__Try it__. Report each line of the material below where the word "ODESOLVER" can be found.

__Records for the task__.
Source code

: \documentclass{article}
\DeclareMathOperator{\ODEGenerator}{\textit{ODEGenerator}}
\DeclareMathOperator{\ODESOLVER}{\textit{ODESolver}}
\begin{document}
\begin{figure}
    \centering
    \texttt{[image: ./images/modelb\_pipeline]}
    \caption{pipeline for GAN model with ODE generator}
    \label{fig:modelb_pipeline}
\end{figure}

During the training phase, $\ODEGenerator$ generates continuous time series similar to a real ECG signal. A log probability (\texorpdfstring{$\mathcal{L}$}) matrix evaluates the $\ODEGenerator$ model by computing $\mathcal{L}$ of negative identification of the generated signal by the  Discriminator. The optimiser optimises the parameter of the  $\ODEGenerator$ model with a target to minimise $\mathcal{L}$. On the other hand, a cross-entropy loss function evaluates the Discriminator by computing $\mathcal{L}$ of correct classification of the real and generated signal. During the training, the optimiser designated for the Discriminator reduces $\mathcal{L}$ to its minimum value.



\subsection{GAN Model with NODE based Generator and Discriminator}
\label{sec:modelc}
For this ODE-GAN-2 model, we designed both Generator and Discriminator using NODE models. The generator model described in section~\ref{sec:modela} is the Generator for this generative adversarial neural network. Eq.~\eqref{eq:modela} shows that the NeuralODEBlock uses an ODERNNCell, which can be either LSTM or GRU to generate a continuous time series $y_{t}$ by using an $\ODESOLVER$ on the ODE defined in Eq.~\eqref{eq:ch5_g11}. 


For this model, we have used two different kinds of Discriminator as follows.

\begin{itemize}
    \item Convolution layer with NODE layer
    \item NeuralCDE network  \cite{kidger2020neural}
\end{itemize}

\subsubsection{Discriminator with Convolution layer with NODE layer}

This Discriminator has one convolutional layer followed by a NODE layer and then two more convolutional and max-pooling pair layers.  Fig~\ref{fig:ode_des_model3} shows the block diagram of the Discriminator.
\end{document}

__Output__.
\DeclareMathOperator{\ODESOLVER}{\textit{ODESolver}}
For this ODE-GAN-2 model, we designed both Generator and Discriminator using NODE models. The generator model described in section~\ref{sec:modela} is the Generator for this generative adversarial neural network. Eq.~\eqref{eq:modela} shows that the NeuralODEBlock uses an ODERNNCell, which can be either LSTM or GRU to generate a continuous time series $y_{t}$ by using an $\ODESOLVER$ on the ODE defined in Eq.~\eqref{eq:ch5_g11}. 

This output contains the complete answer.